Ohio’s population no longer mirrors the nation. It is slightly older and less educated than the US overall. Approximately two-thirds of the voters in the 2020 election were ages 45 and older, including a quarter who were 65 and up. 56% of the older voters supported Trump. Additional data showed that those who stayed home amongst registered voters were predominantly younger voters. 70% were under the age of 45. The survey also showed that the vast majority of Ohio voters were predominantly white. Also, two-thirds of white voters without a college degree voted for Trump.
In taking a deeper dive at the survey data in Ohio, does this really mean that we are no longer a swing state? There is one key factor that will determine whether the 2024 presidential election will be competitive in Ohio again.
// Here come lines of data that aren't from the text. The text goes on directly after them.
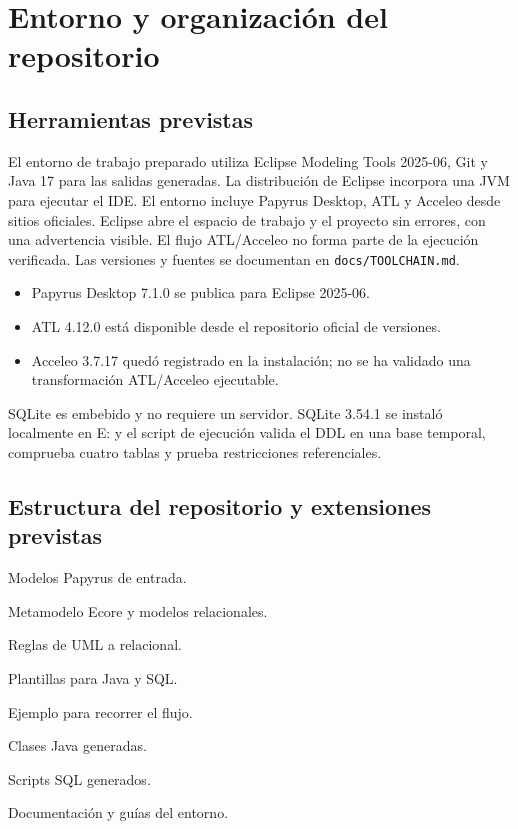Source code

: \documentclass[12pt,a4paper,oneside]{report}
\begin{document}
\chapter{Entorno y organización del repositorio}
\section{Herramientas previstas}
El entorno de trabajo preparado utiliza Eclipse Modeling Tools 2025-06, Git y Java 17 para las salidas generadas. La distribución de Eclipse incorpora una JVM para ejecutar el IDE. El entorno incluye Papyrus Desktop, ATL y Acceleo desde sitios oficiales. Eclipse abre el espacio de trabajo y el proyecto sin errores, con una advertencia visible. El flujo ATL/Acceleo no forma parte de la ejecución verificada. Las versiones y fuentes se documentan en \texttt{docs/TOOLCHAIN.md}.

\begin{itemize}
  \item Papyrus Desktop 7.1.0 se publica para Eclipse 2025-06.
  \item ATL 4.12.0 está disponible desde el repositorio oficial de versiones.
  \item Acceleo 3.7.17 quedó registrado en la instalación; no se ha validado una transformación ATL/Acceleo ejecutable.
\end{itemize}

SQLite es embebido y no requiere un servidor. SQLite 3.54.1 se instaló localmente en E: y el script de ejecución valida el DDL en una base temporal, comprueba cuatro tablas y prueba restricciones referenciales.

\section{Estructura del repositorio y extensiones previstas}
\begin{description}[leftmargin=3.5cm,style=nextline]
  \item[\texttt{models/uml/}] Modelos Papyrus de entrada.
  \item[\texttt{models/relational/}] Metamodelo Ecore y modelos relacionales.
  \item[\texttt{transformations/atl/}] Reglas de UML a relacional.
  \item[\texttt{generator/acceleo/}] Plantillas para Java y SQL.
  \item[\texttt{examples/biblioteca/}] Ejemplo para recorrer el flujo.
  \item[\texttt{generated/java/}] Clases Java generadas.
  \item[\texttt{generated/sql/}] Scripts SQL generados.
  \item[\texttt{docs/}] Documentación y guías del entorno.
\end{description}
\end{document}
Getting out the vote has always been crucial in tight races, and Georgia showed the country how effective campaigning in heavily populated urban and suburban counties across major cities made a difference for Democrats.
In 2019, the Black voting population in Georgia reached a record high of 2.5 million eligible voters, making up a third of the state’s electorate. The Latino and Asian American voting populations have also grown, more than tripling in size between 2000 and 2019, but, still at a smaller share, 5% and 3%, respectively. Asian Americans, being one of its fastest-growing demographics, increased by 47 percent from 2012 to 2018. White voters also grew but at a much lower rate. As a result, the White voter share declined by 11 points during this period, but still held a majority (58%) of the Georgia electorate in 2019.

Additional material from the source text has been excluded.